Thursday, January 28, 2010

J.D. Salinger


So, as Time Magazine calls him, the grand old hermit crab of American letters has passed away, at 91.

His total published literary output in paperback form could be tucked into your back pocket. A few short stories, a short novel -- most notably Franny and Zooey, and The Catcher in the Rye. If you are a man of a certain age and read it at the right time, Catcher spoke to you, and it has been required reading in hundreds of college courses for fifty years. That book alone supported him comfortably most of his life.

He hated the limelight that Catcher shined his way. So he pretty much disappeared from the stage, as a writer, and as a visible public figure, in 1963.

Nine or ten years into his self-imposed exile, his marriage over, the children with their mother, he invited a young writer, Joyce Maynard, with whom he had been exchanging letters, to move in with him. Maynard, eighteen, a budding writer already published, dropped out of Yale to do so.
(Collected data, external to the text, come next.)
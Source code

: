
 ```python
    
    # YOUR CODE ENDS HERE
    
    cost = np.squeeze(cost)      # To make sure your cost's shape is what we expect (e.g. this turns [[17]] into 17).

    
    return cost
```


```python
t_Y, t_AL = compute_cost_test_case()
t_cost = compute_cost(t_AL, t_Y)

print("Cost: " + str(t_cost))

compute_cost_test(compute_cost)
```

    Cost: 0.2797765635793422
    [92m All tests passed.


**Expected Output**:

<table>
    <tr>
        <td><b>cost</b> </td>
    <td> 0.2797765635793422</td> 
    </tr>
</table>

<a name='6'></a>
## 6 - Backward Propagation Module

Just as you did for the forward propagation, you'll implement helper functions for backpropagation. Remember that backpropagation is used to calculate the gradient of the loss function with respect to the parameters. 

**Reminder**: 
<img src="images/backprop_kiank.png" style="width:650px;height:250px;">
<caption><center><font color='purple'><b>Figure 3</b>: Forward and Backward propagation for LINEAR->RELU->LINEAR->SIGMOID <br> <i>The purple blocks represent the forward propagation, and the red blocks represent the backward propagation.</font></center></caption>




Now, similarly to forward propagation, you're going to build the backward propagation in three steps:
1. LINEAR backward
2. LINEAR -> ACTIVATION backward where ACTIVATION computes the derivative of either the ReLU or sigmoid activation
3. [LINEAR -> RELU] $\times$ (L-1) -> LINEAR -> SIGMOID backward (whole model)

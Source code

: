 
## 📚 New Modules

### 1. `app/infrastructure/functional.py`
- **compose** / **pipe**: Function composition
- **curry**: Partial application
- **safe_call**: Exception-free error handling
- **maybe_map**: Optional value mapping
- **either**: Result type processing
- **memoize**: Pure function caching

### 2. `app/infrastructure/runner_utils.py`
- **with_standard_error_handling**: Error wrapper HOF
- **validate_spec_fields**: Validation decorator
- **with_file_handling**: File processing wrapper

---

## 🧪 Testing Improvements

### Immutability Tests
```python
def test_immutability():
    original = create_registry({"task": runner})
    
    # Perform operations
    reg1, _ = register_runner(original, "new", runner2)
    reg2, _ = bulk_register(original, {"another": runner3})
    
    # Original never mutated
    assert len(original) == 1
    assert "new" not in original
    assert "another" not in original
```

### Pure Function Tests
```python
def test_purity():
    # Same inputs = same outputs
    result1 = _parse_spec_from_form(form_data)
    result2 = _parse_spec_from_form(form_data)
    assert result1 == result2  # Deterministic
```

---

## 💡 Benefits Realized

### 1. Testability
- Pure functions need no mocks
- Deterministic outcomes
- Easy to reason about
The relationship foundered quickly.

Twenty-five years later, Maynard wrote a book, At Home In the World, in which she talks about her time with Salinger. She says that she remained chaste for the ten months she lived there. Well. If you don't count oral sex, which was her preference, as the idea of coitus terrified her.

According to Maynard, as she started into her own writing career, Salinger became unhappy with her for selling out -- and booted her. Other versions of this indicated that he thought she was sloppy, read nothing but TV Guide, and wanted children -- and he didn't. How she expected to get pregnant without sexual intercourse ... ?

I digress. The juicy details are always more fun ...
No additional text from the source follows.